Iain Guest

Iain founded AP in 2001 after many years of writing about and working with civil society in countries in conflict. He was a Geneva-based correspondent for the London-based Guardian and International Herald Tribune (1976-1987); authored a book on the disappearances in Argentina; fronted several BBC documentaries; served as spokesperson for the UNHCR operation in Cambodia (1992-1993) and the UN humanitarian operation in Haiti (2004); served as a Senior Fellow at the US Institute of Peace (1996-7); and conducted missions to Rwanda and Bosnia for the UN, USAID and UNHCR. Iain recently stepped down as an adjunct professor at Georgetown’s School of Foreign Service, where he taught human rights.



Potocari

30 Jul

Srebrenica, July 30: The story of the Srebrenica massacre has been told many times, including on the website of the Advocacy Project. Beba Hadzic was among those Muslims expelled in the first days of the war, in April 1992. The Muslims who remained in Srebrenica then regrouped and pushed the Serbs back. For the next three years the town became the main refuge for Muslims who were cleansed in Eastern Bosnia.
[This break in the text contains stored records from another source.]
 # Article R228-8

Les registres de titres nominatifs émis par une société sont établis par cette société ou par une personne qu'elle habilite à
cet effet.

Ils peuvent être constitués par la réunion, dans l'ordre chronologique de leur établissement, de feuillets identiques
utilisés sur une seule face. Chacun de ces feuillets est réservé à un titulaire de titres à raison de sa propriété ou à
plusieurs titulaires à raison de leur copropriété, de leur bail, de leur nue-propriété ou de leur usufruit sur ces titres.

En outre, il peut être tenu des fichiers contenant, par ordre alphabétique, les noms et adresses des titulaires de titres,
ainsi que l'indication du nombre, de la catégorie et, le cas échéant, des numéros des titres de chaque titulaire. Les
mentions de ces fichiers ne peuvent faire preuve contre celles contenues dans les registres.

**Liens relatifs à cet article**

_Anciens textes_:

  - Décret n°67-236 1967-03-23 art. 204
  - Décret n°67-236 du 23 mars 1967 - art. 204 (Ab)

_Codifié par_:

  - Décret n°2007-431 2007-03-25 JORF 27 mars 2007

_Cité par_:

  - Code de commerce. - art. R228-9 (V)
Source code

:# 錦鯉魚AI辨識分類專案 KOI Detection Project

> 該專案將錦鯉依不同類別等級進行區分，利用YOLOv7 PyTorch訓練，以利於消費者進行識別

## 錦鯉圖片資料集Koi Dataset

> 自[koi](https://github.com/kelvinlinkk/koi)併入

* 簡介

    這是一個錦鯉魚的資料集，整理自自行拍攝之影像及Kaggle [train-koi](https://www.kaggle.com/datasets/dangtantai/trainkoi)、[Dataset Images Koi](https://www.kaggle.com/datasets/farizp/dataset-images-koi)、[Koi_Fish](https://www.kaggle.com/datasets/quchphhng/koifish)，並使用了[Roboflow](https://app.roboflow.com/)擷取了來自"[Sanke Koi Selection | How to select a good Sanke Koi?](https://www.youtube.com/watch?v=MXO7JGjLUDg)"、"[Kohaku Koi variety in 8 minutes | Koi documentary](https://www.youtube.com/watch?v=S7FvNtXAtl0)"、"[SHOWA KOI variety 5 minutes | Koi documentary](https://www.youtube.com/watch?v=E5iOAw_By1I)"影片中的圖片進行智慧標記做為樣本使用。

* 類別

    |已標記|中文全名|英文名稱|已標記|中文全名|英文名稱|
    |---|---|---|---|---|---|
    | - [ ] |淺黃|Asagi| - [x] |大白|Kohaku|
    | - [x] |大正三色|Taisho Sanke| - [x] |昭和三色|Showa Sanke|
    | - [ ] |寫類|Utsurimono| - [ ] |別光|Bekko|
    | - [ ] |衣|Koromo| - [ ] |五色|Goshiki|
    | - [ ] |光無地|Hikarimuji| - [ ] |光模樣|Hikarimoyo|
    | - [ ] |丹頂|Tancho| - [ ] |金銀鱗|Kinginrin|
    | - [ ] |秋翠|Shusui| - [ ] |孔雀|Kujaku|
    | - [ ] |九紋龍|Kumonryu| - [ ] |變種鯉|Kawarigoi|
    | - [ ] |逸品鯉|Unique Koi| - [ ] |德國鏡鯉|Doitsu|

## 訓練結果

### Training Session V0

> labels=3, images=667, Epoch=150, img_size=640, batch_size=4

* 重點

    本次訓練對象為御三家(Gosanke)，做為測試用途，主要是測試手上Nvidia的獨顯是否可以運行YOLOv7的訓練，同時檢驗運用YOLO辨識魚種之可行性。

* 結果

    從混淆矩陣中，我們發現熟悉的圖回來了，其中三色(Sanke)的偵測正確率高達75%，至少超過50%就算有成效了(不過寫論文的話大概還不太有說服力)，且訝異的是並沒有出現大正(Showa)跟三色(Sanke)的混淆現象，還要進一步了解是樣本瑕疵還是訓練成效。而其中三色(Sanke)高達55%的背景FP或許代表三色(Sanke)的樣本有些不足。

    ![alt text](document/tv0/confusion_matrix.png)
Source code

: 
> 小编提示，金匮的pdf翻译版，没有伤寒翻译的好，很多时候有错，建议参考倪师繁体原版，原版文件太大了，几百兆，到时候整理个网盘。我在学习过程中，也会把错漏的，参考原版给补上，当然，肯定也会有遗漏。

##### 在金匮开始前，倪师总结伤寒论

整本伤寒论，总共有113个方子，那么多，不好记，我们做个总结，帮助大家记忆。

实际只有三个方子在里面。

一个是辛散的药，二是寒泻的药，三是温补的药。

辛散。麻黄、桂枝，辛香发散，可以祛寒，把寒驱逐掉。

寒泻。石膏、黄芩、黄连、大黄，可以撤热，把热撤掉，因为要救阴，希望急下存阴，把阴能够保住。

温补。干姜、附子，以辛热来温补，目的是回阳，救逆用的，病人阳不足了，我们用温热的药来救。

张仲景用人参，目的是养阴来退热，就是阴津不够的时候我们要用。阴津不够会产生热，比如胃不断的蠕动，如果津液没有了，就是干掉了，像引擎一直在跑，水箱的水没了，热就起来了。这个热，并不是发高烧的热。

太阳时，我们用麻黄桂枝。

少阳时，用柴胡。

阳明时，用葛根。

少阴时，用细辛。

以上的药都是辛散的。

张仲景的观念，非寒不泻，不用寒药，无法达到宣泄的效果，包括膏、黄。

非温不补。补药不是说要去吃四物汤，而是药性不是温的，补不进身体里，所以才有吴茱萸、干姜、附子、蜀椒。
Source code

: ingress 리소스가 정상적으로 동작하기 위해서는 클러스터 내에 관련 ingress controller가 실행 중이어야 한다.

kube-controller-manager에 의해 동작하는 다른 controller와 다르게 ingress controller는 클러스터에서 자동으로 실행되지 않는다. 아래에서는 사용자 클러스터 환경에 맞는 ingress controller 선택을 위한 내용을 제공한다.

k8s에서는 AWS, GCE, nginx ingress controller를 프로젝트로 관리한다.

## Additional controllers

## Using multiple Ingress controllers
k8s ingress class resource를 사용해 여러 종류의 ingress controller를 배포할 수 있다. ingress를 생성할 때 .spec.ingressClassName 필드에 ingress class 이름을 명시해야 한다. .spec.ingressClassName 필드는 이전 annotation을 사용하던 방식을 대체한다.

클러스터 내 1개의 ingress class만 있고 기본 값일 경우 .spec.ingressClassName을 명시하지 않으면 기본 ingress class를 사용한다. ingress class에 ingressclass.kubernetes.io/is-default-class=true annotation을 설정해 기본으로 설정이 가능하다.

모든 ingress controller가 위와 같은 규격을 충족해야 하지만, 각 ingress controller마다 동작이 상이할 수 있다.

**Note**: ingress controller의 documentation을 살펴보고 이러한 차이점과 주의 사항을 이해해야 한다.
The pocket collapsed in July 1995. Some 7,000 tried to escape across the mountains to Tuzla, but were cut to shreds in the woods among horrific scenes. The remaining, numbering over 30,000, were ordered down the road to Potocari at the foot of the hill, to the old battery factory which served as the base of the UN Dutch Battalion.

Scene of Infamy: the battery factory a Poticari has been turned into a museum

Men and boys over 15 were separated from the women and killed all the way down the road to Bratunac and beyond. The rest were bussed to Tuzla. General Ratko Mladic supervised the early operation, sweating and puffy-faced.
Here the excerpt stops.